Kritik an Verifizierungshäkchen X droht Millionenstrafe in der EU
Seit der Übernahme durch Musk kann sich jeder ein blaues Häkchen bei X kaufen. Auch andere Praktiken des Unternehmens könnten gegen EU-Recht verstoßen, sagt die EU-Kommission. Es droht eine empfindliche Geldstrafe.
Nach vorläufiger Einschätzung der EU-Kommission verstößt US-Unternehmer Elon Musk mit seiner Online-Plattform X gegen EU-Recht. Damit droht der Firma eine hohe Strafzahlung, wie die Brüsseler Behörde mitteilt. Die Gestaltung der Online-Plattform X kann Nutzer laut Kommission in die Irre führen. Konkret wirft die Kommission X - früher Twitter - vor, dass die Art und Weise der Verifizierung von Nutzerkonten dazu führen könne, dass andere Nutzer der Plattform in die Irre geführt werden, weil jeder einen "verifizierten" Account bekommen könne.
Damit veröffentlicht die EU-Kommission erstmals vorläufige Untersuchungsergebnisse unter einem neuen EU-Gesetz über digitale Dienste (Digital Service Act: DSA). X kann nun auf die Vorwürfe reagieren. Das Unternehmen war zunächst nicht für eine Stellungnahme zu erreichen. Die Kommission betont, dass ihre heute vorgestellten Ergebnisse noch nicht endgültig sind.
Häkchen inzwischen käuflich
Der Hintergrund: Bei Twitter wurden die weiß-blauen Häkchen-Symbole zur Verifizierung früher nach einer Prüfung durch das Unternehmen an Prominente, Politiker und Personen des öffentlichen Lebens vergeben. Das ist auch die gängige Praxis bei anderen Online-Diensten. Musk führte hingegen ein, dass alle Abo-Kunden Häkchen bekommen, die so aussehen wie früher. Insbesondere unmittelbar nach der Umstellung gab es mehrfach Ärger, weil falsche Accounts von Unternehmen und Prominenten plötzlich echt wirkten.

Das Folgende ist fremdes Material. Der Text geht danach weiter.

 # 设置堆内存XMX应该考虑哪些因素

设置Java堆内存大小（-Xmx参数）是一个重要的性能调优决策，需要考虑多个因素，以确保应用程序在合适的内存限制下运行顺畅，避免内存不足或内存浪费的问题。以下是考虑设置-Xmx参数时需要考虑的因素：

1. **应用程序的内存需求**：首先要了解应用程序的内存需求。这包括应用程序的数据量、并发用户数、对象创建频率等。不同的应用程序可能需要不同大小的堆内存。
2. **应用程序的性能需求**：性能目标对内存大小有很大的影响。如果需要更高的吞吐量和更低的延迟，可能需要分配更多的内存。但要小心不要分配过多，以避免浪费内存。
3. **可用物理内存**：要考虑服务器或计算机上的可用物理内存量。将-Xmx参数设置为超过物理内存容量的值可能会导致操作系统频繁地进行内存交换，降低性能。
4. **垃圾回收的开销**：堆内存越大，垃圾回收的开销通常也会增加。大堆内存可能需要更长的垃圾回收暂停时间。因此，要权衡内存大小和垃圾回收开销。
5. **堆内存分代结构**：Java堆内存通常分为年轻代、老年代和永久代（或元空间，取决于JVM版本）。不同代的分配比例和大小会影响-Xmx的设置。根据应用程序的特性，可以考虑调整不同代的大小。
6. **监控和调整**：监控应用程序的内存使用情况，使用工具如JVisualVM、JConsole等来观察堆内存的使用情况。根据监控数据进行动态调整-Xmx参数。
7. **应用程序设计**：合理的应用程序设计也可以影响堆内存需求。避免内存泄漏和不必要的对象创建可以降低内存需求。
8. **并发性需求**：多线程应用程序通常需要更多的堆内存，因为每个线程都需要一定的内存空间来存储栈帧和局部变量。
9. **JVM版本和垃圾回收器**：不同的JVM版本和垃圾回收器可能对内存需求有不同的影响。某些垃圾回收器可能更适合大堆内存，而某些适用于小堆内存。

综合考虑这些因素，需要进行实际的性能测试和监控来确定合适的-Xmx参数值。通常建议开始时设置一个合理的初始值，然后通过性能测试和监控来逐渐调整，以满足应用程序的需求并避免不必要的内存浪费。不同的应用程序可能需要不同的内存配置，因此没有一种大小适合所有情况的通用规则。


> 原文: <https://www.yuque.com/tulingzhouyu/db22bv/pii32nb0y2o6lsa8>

Missbrauch scheinbarer Verifikation
Die Kommission teilte nun mit, es gebe Hinweise darauf, dass böswillige Akteure solche vermeintlich verifizierten Konten auf X missbrauchten, um andere Nutzer zu täuschen. Online-Plattformen müssen sich wegen des DSA seit einiger Zeit an deutlich strengere Regeln halten. Dabei geht es unter anderem auch darum, dass es mehr Transparenz im Bereich Werbung gibt und Forschenden Zugriff auf bestimmte Daten gewährt wird.
In beiden Punkten verstößt X laut vorläufiger Ansicht der EU-Kommission gegen den DSA. Auch gegen andere große Online-Plattformen laufen Untersuchungen auf Grundlage der Regelung.
Strafe in empfindlicher Höhe droht
Sollte sich die vorläufige Auffassung der Kommission bestätigen, kann die EU-Kommission eine Geldbuße von bis zu sechs Prozent des weltweiten Jahresumsatzes verhängen. Gegen die Entscheidung könnte gerichtlich vorgegangen werden. Zum aktuellen Umsatz von X sind nur Schätzungen bekannt, da das Unternehmen seit der Übernahme Musks 2022 keine Kennzahlen mehr veröffentlicht, weil es nicht mehr an der Börse gelistet ist.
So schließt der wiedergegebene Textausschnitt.